PROBLEM REQUIREMENTS:
Output the entries exactly. Start at the first line, finish with the line containing "- **NumPy**: para", and omit the pictures.

+++ RECORDS FOR PROCESSING

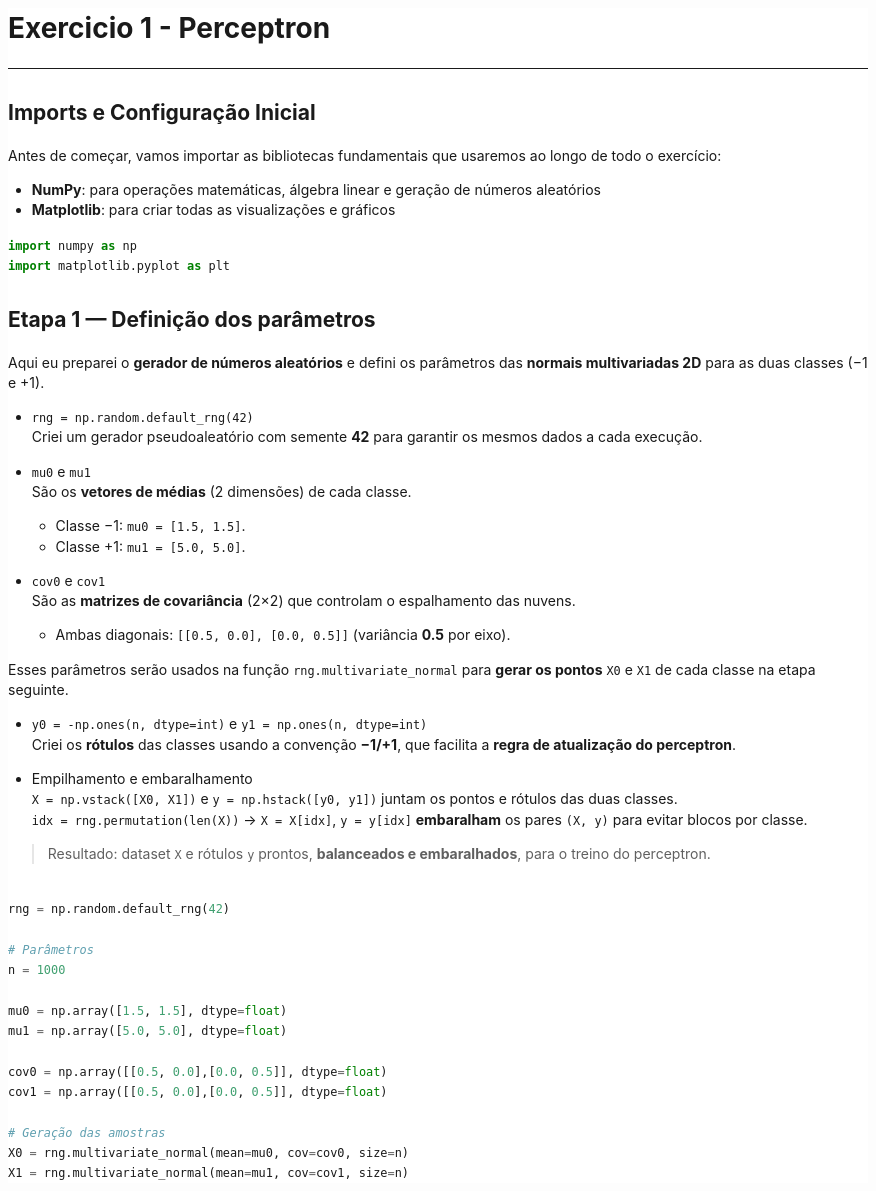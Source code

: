 # **Exercicio 1 - Perceptron** #

---

## Imports e Configuração Inicial

Antes de começar, vamos importar as bibliotecas fundamentais que usaremos ao longo de todo o exercício:

- **NumPy**: para operações matemáticas, álgebra linear e geração de números aleatórios
- **Matplotlib**: para criar todas as visualizações e gráficos


```python
import numpy as np
import matplotlib.pyplot as plt
```

## Etapa 1 — Definição dos parâmetros

Aqui eu preparei o **gerador de números aleatórios** e defini os parâmetros das **normais multivariadas 2D** para as duas classes (−1 e +1).

- `rng = np.random.default_rng(42)`  
  Criei um gerador pseudoaleatório com semente **42** para garantir os mesmos dados a cada execução.

- `mu0` e `mu1`  
  São os **vetores de médias** (2 dimensões) de cada classe.  
  - Classe −1: `mu0 = [1.5, 1.5]`.  
  - Classe +1: `mu1 = [5.0, 5.0]`.

- `cov0` e `cov1`  
  São as **matrizes de covariância** (2×2) que controlam o espalhamento das nuvens.  
  - Ambas diagonais: `[[0.5, 0.0], [0.0, 0.5]]` (variância **0.5** por eixo).  

Esses parâmetros serão usados na função `rng.multivariate_normal` para **gerar os pontos** `X0` e `X1` de cada classe na etapa seguinte.

- `y0 = -np.ones(n, dtype=int)` e `y1 = np.ones(n, dtype=int)`  
  Criei os **rótulos** das classes usando a convenção **−1/+1**, que facilita a **regra de atualização do perceptron**.

- Empilhamento e embaralhamento  
  `X = np.vstack([X0, X1])` e `y = np.hstack([y0, y1])` juntam os pontos e rótulos das duas classes.  
  `idx = rng.permutation(len(X))` → `X = X[idx]`, `y = y[idx]` **embaralham** os pares `(X, y)` para evitar blocos por classe.

> Resultado: dataset `X` e rótulos `y` prontos, **balanceados e embaralhados**, para o treino do perceptron.

```python

rng = np.random.default_rng(42)

# Parâmetros
n = 1000

mu0 = np.array([1.5, 1.5], dtype=float)
mu1 = np.array([5.0, 5.0], dtype=float)

cov0 = np.array([[0.5, 0.0],[0.0, 0.5]], dtype=float)
cov1 = np.array([[0.5, 0.0],[0.0, 0.5]], dtype=float)

# Geração das amostras
X0 = rng.multivariate_normal(mean=mu0, cov=cov0, size=n)
X1 = rng.multivariate_normal(mean=mu1, cov=cov1, size=n)

```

++++++

SOLVED PROBLEM:
Source code

: # **Exercicio 1 - Perceptron** #

---

## Imports e Configuração Inicial

Antes de começar, vamos importar as bibliotecas fundamentais que usaremos ao longo de todo o exercício:

- **NumPy**: para operações matemáticas, álgebra linear e geração de números aleatórios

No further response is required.